==== EXTRACTED RECORDS ====

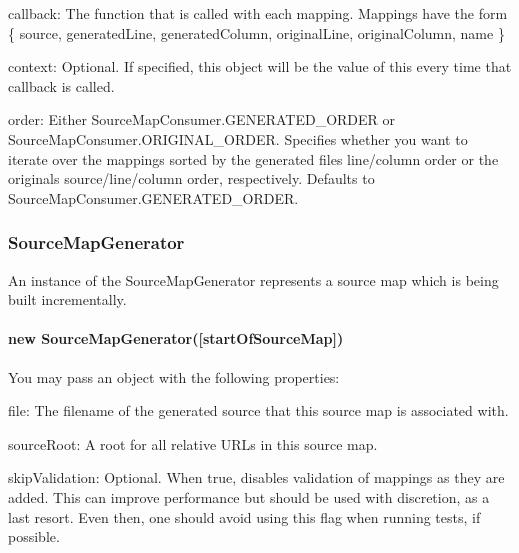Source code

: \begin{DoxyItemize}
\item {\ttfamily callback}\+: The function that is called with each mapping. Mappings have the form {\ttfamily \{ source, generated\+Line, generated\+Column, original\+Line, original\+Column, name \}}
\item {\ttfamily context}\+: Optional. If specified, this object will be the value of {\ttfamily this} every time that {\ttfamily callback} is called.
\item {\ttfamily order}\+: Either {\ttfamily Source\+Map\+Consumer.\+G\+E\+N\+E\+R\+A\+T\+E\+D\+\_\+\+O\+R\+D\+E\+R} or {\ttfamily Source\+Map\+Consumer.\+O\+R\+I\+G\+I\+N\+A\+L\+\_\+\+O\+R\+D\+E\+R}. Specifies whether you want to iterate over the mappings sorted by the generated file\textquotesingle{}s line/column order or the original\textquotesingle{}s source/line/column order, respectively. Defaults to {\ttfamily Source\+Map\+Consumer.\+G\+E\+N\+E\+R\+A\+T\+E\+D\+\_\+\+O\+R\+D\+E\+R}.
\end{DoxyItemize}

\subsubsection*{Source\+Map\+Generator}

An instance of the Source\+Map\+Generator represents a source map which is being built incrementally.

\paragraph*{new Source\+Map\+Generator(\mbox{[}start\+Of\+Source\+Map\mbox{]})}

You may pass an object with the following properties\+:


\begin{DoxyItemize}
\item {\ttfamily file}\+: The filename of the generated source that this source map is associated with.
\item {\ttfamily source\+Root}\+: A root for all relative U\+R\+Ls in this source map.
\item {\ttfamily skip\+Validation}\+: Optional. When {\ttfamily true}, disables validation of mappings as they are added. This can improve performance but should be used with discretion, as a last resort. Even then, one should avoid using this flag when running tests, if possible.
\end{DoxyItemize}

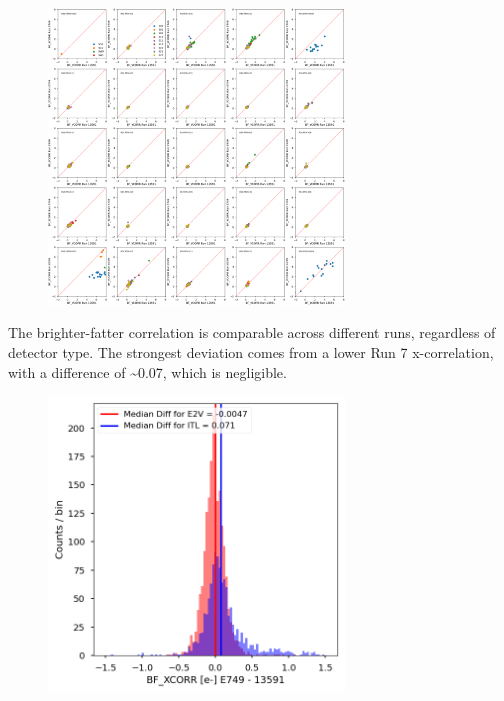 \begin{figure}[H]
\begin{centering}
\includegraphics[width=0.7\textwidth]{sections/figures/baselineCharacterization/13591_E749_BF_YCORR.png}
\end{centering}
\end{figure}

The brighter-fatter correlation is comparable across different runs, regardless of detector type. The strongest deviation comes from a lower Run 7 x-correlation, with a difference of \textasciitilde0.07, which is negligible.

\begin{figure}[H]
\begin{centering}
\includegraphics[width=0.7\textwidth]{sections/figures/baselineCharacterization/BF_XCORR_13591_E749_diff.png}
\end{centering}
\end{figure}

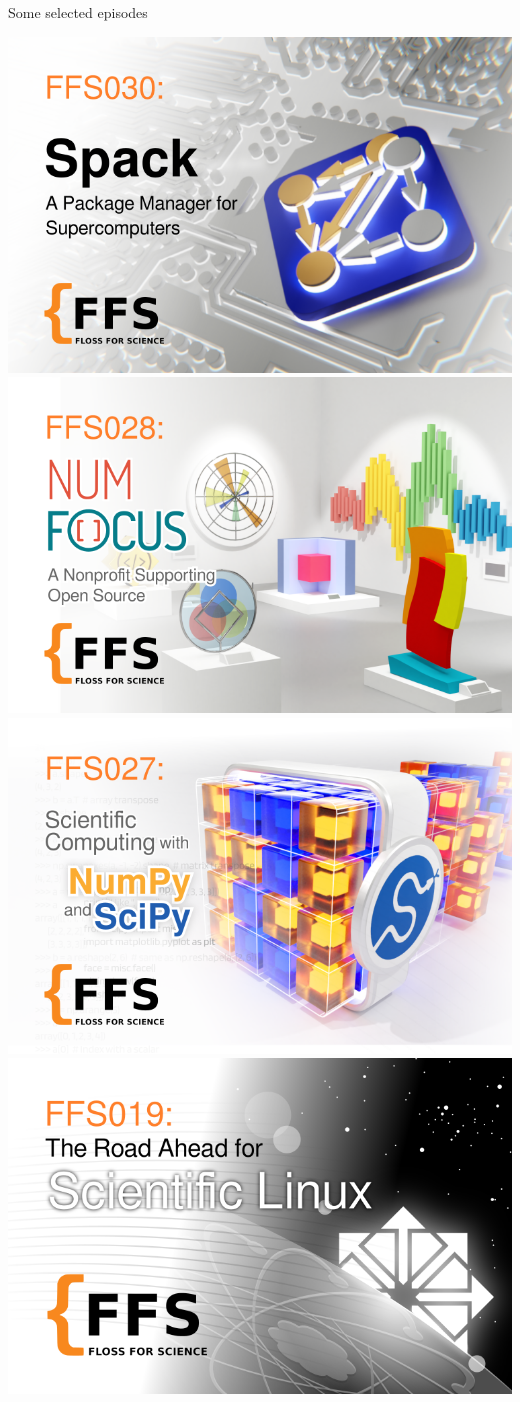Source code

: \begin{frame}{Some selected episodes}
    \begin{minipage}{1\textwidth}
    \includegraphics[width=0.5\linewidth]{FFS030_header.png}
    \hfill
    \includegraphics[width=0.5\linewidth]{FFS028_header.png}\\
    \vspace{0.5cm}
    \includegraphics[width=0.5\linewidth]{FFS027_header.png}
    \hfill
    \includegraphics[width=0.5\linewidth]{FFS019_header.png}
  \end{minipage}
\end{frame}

====
==== EXTRACTED RECORDS ====

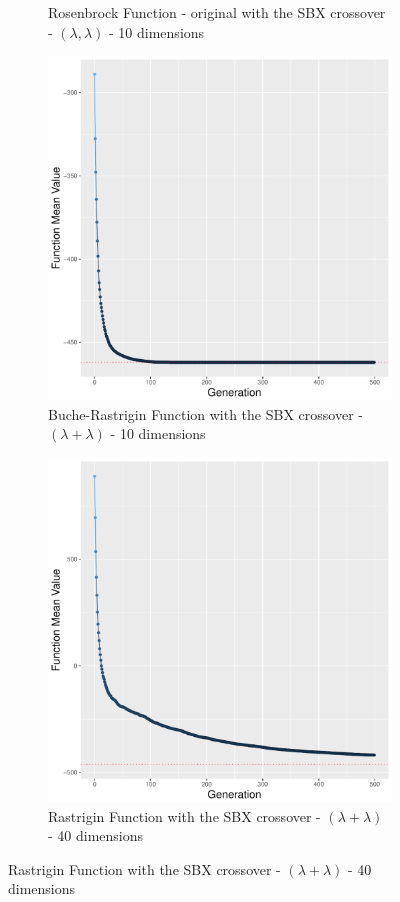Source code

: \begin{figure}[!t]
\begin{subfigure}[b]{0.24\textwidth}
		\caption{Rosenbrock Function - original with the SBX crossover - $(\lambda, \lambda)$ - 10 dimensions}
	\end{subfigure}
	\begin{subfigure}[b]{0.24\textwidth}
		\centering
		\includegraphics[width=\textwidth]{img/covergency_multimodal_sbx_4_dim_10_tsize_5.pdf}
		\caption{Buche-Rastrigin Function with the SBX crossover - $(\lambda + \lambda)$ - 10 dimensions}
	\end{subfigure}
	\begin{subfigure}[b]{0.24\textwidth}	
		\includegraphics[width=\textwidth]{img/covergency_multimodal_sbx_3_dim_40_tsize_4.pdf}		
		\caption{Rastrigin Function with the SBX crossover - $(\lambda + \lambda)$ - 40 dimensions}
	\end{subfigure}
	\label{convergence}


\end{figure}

====

DIRECTIONS ::
Wherever "original" occurs in the records above, copy the line it sits in.

TASK SOLUTION ::
\item {\ttfamily callback}\+: The function that is called with each mapping. Mappings have the form {\ttfamily \{ source, generated\+Line, generated\+Column, original\+Line, original\+Column, name \}}
\item {\ttfamily order}\+: Either {\ttfamily Source\+Map\+Consumer.\+G\+E\+N\+E\+R\+A\+T\+E\+D\+\_\+\+O\+R\+D\+E\+R} or {\ttfamily Source\+Map\+Consumer.\+O\+R\+I\+G\+I\+N\+A\+L\+\_\+\+O\+R\+D\+E\+R}. Specifies whether you want to iterate over the mappings sorted by the generated file\textquotesingle{}s line/column order or the original\textquotesingle{}s source/line/column order, respectively. Defaults to {\ttfamily Source\+Map\+Consumer.\+G\+E\+N\+E\+R\+A\+T\+E\+D\+\_\+\+O\+R\+D\+E\+R}.
		\caption{Rosenbrock Function - original with the SBX crossover - $(\lambda, \lambda)$ - 10 dimensions}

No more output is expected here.